Suddenly, it seems, my field of vision is crowded – from accustomed long sightlines over sweeps of terrain it has narrowed to pinholes and hints of what’s beyond. The greeny leaves have unfurled, and I am back in the lime-lit world of the immediate. Also now, the merest stir of air lends an arrhythmic wobble to each leafy mobile as the breeze passes, and even a mild wind bends whole branches to its will. All of this news is sung each morning; starting just before 4:00 a.m. with the birds, spring is expressed.

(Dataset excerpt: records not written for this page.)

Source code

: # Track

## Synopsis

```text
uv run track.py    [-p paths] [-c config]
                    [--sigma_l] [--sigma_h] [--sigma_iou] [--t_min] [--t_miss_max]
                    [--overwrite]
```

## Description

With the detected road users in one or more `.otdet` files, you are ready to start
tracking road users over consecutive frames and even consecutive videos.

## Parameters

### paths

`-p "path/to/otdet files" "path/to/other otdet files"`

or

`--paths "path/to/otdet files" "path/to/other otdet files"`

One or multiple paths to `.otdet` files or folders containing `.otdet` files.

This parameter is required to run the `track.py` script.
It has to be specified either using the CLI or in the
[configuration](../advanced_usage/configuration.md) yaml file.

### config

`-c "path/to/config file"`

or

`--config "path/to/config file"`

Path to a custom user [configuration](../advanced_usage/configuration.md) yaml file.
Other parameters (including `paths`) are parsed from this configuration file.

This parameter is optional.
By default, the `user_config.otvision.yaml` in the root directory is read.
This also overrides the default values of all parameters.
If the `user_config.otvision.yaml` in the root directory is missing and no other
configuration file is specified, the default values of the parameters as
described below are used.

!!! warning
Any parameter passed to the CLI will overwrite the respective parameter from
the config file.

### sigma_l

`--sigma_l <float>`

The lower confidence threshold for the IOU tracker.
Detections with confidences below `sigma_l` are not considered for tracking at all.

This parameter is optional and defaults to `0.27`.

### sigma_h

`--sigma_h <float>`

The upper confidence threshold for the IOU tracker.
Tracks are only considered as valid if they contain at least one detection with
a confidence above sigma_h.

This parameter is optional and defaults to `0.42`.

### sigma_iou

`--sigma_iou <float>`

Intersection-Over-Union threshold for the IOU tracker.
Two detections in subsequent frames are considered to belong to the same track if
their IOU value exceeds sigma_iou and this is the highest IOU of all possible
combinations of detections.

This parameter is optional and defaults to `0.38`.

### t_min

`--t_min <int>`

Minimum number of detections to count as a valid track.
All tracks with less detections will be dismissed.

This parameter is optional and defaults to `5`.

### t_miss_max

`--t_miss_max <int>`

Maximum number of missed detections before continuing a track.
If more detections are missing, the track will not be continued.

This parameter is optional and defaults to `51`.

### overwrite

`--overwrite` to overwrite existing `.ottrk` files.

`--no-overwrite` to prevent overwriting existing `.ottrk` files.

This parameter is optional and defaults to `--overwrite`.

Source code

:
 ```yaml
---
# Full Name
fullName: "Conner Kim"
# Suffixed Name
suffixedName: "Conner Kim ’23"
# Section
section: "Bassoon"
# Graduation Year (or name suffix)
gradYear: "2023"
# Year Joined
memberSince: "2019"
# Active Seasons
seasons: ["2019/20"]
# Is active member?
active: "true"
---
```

That it has been a cold spring is a still strong memory, and perhaps that accounts for the sudden feeling of the leaves’ arrival. The buds swelled early, it seemed. But the buds always swell well before they offer leaves. We wait out the days of their return.

Much has been made recently of spring’s surge to earlier and earlier expression, and Henry Thoreau’s records of its advent have offered the sort of precise observation that satisfies scientists and floats popular narratives. Boston University scientist, Richard Primack, has made compelling use of Thoreau’s work as part of the tsunami of evidence that suggests our climate is changing.

Here, at the Concord school where I work, we have our own modest set of observations that add to this legacy of looking for spring. One of our scientists has been photographing the maple tree behind our meeting house for the past 8 years, and one of the occurences he has tracked is the date of the first leaf on the tree. This May 11th our first leaf appeared – and we haven’t been this late for leafing out since 7 years ago. This spring is almost 2 weeks later than what we’ve been experiencing for the past 2 years.

2008 12-May
2009 10-May
2010 2-May
2011 1-May
2012 29-Apr
2013 30-Apr
2014 11-May

P1020601

It’s modest example, but of such variability is public skepticism of climate change made. We are, with our 360-degree sense of touch, characters of the immediate; even in our most cerebral and farsighted moments what touches us often varies from what prolonged observation and reason support.

Today, the wind is from the south, and the hazy air is thick with the scent of lilacs; we’re only a few degrees short of drowsy. Stringing the steel wire of will to long-term findings and change is hard work for this immediate animal, especially as the body feels the soft stir of warm air that it loves.